**Work task:**
Copy out each line of the entries where the word "observar" is present.

(Records shown Opens)

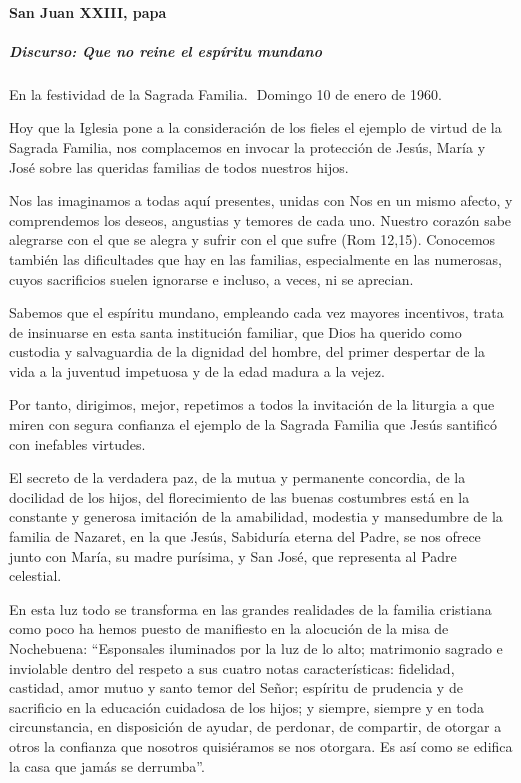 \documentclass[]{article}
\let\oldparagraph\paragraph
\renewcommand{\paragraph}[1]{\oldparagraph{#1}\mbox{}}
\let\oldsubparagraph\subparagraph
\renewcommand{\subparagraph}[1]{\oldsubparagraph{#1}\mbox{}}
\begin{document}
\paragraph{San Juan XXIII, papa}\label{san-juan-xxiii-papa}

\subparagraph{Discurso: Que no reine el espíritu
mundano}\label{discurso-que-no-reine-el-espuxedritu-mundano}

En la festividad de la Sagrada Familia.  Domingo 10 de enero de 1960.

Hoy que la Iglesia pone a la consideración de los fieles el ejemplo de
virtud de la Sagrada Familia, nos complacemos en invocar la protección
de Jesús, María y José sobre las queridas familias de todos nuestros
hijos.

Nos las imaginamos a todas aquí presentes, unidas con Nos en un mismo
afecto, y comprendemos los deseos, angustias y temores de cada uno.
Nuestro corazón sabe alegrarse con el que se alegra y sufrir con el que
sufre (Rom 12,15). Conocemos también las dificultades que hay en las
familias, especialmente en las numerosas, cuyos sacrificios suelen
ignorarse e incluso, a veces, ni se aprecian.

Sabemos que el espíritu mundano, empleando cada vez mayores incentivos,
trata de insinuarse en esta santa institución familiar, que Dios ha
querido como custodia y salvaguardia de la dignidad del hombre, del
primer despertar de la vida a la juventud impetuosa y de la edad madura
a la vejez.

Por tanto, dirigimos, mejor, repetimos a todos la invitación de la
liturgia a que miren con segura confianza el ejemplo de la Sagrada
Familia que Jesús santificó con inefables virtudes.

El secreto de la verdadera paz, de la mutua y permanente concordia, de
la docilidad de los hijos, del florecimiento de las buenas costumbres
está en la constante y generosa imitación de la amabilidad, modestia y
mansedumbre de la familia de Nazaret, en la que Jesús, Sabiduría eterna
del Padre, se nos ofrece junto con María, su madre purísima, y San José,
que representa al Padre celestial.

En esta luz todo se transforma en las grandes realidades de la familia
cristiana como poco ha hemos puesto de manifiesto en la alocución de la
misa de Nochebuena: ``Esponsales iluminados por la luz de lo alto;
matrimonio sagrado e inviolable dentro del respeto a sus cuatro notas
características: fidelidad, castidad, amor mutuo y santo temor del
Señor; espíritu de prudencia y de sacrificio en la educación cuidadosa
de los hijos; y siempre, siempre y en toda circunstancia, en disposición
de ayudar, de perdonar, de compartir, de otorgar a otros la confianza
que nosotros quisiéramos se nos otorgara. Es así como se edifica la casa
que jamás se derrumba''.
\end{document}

(Records shown Closes)
(Records shown Opens)

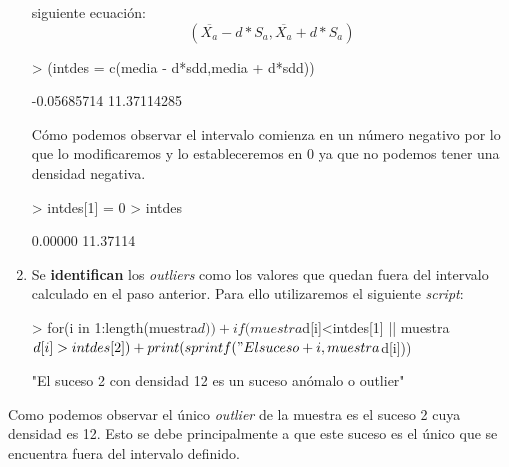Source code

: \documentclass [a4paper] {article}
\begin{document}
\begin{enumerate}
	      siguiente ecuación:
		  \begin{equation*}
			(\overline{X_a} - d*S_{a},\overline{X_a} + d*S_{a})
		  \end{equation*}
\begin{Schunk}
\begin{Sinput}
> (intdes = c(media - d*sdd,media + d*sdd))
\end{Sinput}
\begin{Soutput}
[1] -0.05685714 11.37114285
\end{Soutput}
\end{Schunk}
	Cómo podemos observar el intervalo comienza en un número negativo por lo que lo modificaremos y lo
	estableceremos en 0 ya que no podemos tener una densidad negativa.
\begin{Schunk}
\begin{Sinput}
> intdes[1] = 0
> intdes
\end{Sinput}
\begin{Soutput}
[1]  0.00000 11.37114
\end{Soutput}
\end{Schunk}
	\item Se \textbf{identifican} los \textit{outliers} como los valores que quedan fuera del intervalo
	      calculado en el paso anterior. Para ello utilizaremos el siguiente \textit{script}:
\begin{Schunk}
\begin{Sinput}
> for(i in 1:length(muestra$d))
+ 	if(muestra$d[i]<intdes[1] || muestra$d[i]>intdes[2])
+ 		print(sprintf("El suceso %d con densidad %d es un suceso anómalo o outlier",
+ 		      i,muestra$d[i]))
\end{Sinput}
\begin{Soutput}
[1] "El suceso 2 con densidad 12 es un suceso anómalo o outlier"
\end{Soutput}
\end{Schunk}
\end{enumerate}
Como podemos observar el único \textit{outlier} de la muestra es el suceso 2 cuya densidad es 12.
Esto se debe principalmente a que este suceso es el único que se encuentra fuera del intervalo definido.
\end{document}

(Records shown Closes)
(Records shown Opens)

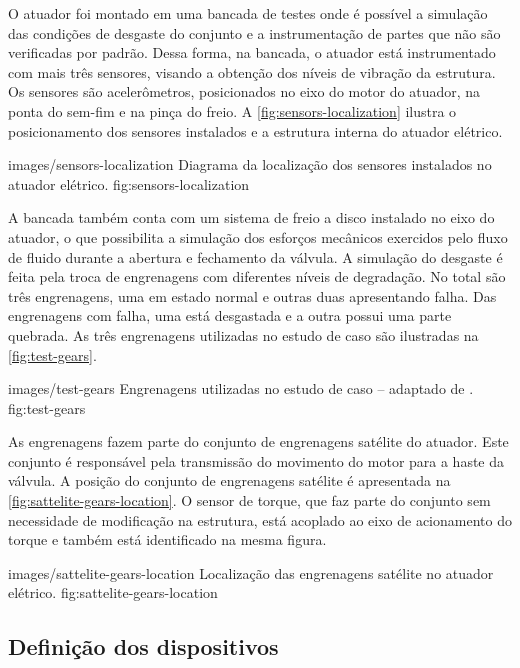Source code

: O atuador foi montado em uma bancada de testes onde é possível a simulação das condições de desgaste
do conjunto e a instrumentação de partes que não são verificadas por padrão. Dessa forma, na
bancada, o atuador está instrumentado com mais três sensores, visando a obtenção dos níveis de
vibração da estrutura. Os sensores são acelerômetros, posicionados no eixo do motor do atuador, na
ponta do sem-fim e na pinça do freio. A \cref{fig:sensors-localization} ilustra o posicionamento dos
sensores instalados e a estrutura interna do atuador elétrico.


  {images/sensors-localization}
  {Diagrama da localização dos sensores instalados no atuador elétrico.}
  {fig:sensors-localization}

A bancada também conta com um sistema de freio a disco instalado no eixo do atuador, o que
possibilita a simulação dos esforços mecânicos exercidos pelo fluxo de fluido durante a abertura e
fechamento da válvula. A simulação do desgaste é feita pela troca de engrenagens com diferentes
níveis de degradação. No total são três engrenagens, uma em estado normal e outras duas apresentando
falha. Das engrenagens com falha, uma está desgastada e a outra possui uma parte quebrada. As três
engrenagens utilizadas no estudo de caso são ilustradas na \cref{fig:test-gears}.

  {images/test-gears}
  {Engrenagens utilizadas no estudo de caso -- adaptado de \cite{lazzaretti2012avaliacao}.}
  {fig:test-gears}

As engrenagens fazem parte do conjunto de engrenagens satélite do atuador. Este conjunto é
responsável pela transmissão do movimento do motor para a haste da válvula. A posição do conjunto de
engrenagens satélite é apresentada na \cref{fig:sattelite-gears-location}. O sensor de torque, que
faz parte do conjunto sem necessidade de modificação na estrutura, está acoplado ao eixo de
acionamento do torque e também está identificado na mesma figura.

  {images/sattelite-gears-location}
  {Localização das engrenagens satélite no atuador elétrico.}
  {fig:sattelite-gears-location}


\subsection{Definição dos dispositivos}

(Records shown Closes)

**Answer to the exercise:**
	Cómo podemos observar el intervalo comienza en un número negativo por lo que lo modificaremos y lo
Como podemos observar el único \textit{outlier} de la muestra es el suceso 2 cuya densidad es 12.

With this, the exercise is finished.